Yes, I know that, but the real point is where is the optimal throttle setting for efficient acceleration. It ain't idle, and as you have pointed out, it ain't full welly either.

But a mouse foot may be just as bad. That's the point.

If what the engine is optimised for is top gear cruise at 56mph, thats medium revs and maybe 1/3rd throttle.

Possibly that's where we should be accelerating?

I've been dong research. Its fascinating. some facts seem to be well agreed.

1/. Full throttle is not efficient.It tends to cause over rich mixture. 2/. Max RPM is inefficient. It wastes power in engine friction. 3/. On other than racing engines, peak torque is arrived at at lower than max revs.
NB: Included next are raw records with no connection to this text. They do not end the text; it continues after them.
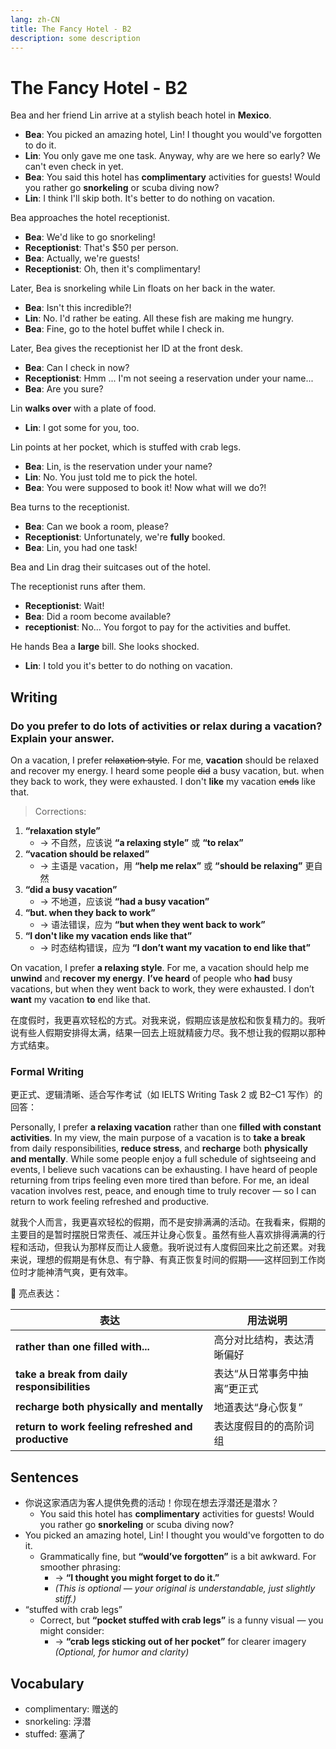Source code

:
 ```yaml
---
lang: zh-CN
title: The Fancy Hotel - B2
description: some description
---
```


# The Fancy Hotel - B2

Bea and her friend Lin arrive at a stylish beach hotel in **Mexico**.

- **Bea**: You picked an amazing hotel, Lin! I thought you would've forgotten to do it.
- **Lin**: You only gave me one task. Anyway, why are we here so early? We can't even check in yet.
- **Bea**: You said this hotel has **complimentary** activities for guests! Would you rather go **snorkeling** or scuba diving now?
- **Lin**: I think I'll skip both. It's better to do nothing on vacation.

Bea approaches the hotel receptionist.

- **Bea**: We'd like to go snorkeling!
- **Receptionist**: That's $50 per person.
- **Bea**: Actually, we're guests!
- **Receptionist**: Oh, then it's complimentary!

Later, Bea is snorkeling while Lin floats on her back in the water.

- **Bea**: Isn't this incredible?!
- **Lin**: No. I'd rather be eating. All these fish are making me hungry.
- **Bea**: Fine, go to the hotel buffet while I check in.

Later, Bea gives the receptionist her ID at the front desk.

- **Bea**: Can I check in now?
- **Receptionist**: Hmm ... I'm not seeing a reservation under your name...
- **Bea**: Are you sure?

Lin **walks over** with a plate of food.

- **Lin**: I got some for you, too.

Lin points at her pocket, which is stuffed with crab legs.

- **Bea**: Lin, is the reservation under your name?
- **Lin**: No. You just told me to pick the hotel.
- **Bea**: You were supposed to book it! Now what will we do?!

Bea turns to the receptionist.

- **Bea**: Can we book a room, please?
- **Receptionist**: Unfortunately, we're **fully** booked.
- **Bea**: Lin, you had one task!

Bea and Lin drag their suitcases out of the hotel.

The receptionist runs after them.

- **Receptionist**: Wait!
- **Bea**: Did a room become available?
- **receptionist**: No... You forgot to pay for the activities and buffet.

He hands Bea a **large** bill. She looks shocked.

- **Lin**: I told you it's better to do nothing on vacation.

## Writing

### Do you prefer to do lots of activities or relax during a vacation? Explain your answer.

On a vacation, I prefer ~~relaxation style~~. For me, **vacation** should be relaxed and recover my energy. I heard some people ~~did~~ a busy vacation, but. when they back to work, they were exhausted. I don't **like** my vacation ~~ends~~ like that.

> Corrections:

1. **“relaxation style”**
   - → 不自然，应该说 **“a relaxing style”** 或 **“to relax”**
2. **“vacation should be relaxed”**
   - → 主语是 vacation，用 **“help me relax”** 或 **“should be relaxing”** 更自然
3. **“did a busy vacation”**
   - → 不地道，应该说 **“had a busy vacation”**
4. **“but. when they back to work”**
   - → 语法错误，应为 **“but when they went back to work”**
5. **“I don't like my vacation ends like that”**
   - → 时态结构错误，应为 **“I don’t want my vacation to end like that”**

On vacation, I prefer **a relaxing style**. For me, a vacation should help me **unwind** and **recover my energy**. **I’ve heard** of people who **had** busy vacations, but when they went back to work, they were exhausted. I don’t **want** my vacation **to** end like that.

在度假时，我更喜欢轻松的方式。对我来说，假期应该是放松和恢复精力的。我听说有些人假期安排得太满，结果一回去上班就精疲力尽。我不想让我的假期以那种方式结束。

### Formal Writing

更正式、逻辑清晰、适合写作考试（如 IELTS Writing Task 2 或 B2–C1 写作）的回答：

Personally, I prefer **a relaxing vacation** rather than one **filled with constant activities**. In my view, the main purpose of a vacation is to **take a break** from daily responsibilities, **reduce stress**, and **recharge** both **physically and mentally**. While some people enjoy a full schedule of sightseeing and events, I believe such vacations can be exhausting. I have heard of people returning from trips feeling even more tired than before. For me, an ideal vacation involves rest, peace, and enough time to truly recover — so I can return to work feeling refreshed and productive.

就我个人而言，我更喜欢轻松的假期，而不是安排满满的活动。在我看来，假期的主要目的是暂时摆脱日常责任、减压并让身心恢复。虽然有些人喜欢排得满满的行程和活动，但我认为那样反而让人疲惫。我听说过有人度假回来比之前还累。对我来说，理想的假期是有休息、有宁静、有真正恢复时间的假期——这样回到工作岗位时才能神清气爽，更有效率。

🌟 亮点表达：

| 表达                                                | 用法说明                     |
| --------------------------------------------------- | ---------------------------- |
| **rather than one filled with...**                  | 高分对比结构，表达清晰偏好   |
| **take a break from daily responsibilities**        | 表达“从日常事务中抽离”更正式 |
| **recharge both physically and mentally**           | 地道表达“身心恢复”           |
| **return to work feeling refreshed and productive** | 表达度假目的的高阶词组       |

## Sentences

- 你说这家酒店为客人提供免费的活动！你现在想去浮潜还是潜水？
  - You said this hotel has **complimentary** activities for guests! Would you rather go **snorkeling** or scuba diving now?
- You picked an amazing hotel, Lin! I thought you would've forgotten to do it.
  - Grammatically fine, but **“would’ve forgotten”** is a bit awkward. For smoother phrasing:
    - → **“I thought you might forget to do it.”**
    - _(This is optional — your original is understandable, just slightly stiff.)_
- “stuffed with crab legs”
  - Correct, but **“pocket stuffed with crab legs”** is a funny visual — you might consider:
    - → **“crab legs sticking out of her pocket”** for clearer imagery
      _(Optional, for humor and clarity)_

## Vocabulary

- complimentary: 赠送的
- snorkeling: 浮潜
- stuffed: 塞满了
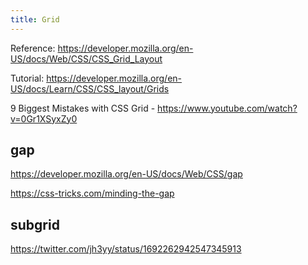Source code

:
 ```yaml
---
title: Grid
---
```


Reference: https://developer.mozilla.org/en-US/docs/Web/CSS/CSS_Grid_Layout

Tutorial: https://developer.mozilla.org/en-US/docs/Learn/CSS/CSS_layout/Grids

9 Biggest Mistakes with CSS Grid - https://www.youtube.com/watch?v=0Gr1XSyxZy0

## gap

https://developer.mozilla.org/en-US/docs/Web/CSS/gap

https://css-tricks.com/minding-the-gap

## subgrid

https://twitter.com/jh3yy/status/1692262942547345913
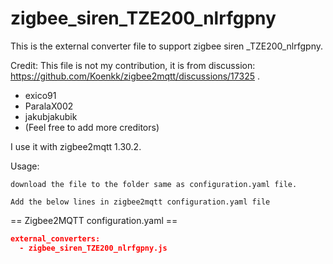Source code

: # zigbee_siren_TZE200_nlrfgpny
This is the external converter file to support zigbee siren _TZE200_nlrfgpny. 

Credit: 
This file is not my contribution, it is from discussion: https://github.com/Koenkk/zigbee2mqtt/discussions/17325 .
 - exico91
 - ParalaX002
 - jakubjakubik
 - (Feel free to add more creditors)



I use it with zigbee2mqtt 1.30.2.


Usage: 

    download the file to the folder same as configuration.yaml file. 
    
    Add the below lines in zigbee2mqtt configuration.yaml file


== Zigbee2MQTT configuration.yaml ==
```json
external_converters:
  - zigbee_siren_TZE200_nlrfgpny.js
```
This is generally true even with a turbo, as the sort of breathing or boosting that will make an engine develop peak torque at peak RPM is totally intractable in a road car.

So that definitely means we want to not use full throttle or max RPM when accelerating..

Down at the bottom end, it seems to be the case that wide throttle on a very low RPM is not efficient either.

Surprisingly, this area of car engine performance seems ill understood by almost all the sources I can find. Or its simply ignored.

Interestingly, one poster on a US group said that sub 50mh, he needed to drop a gear to get his mpg back. Thats just cruising along.

I can't be sure, but I get the distinct impression that medium light throttle and medium revs works best on my petrol machine, and in fact the turbodiesel as well.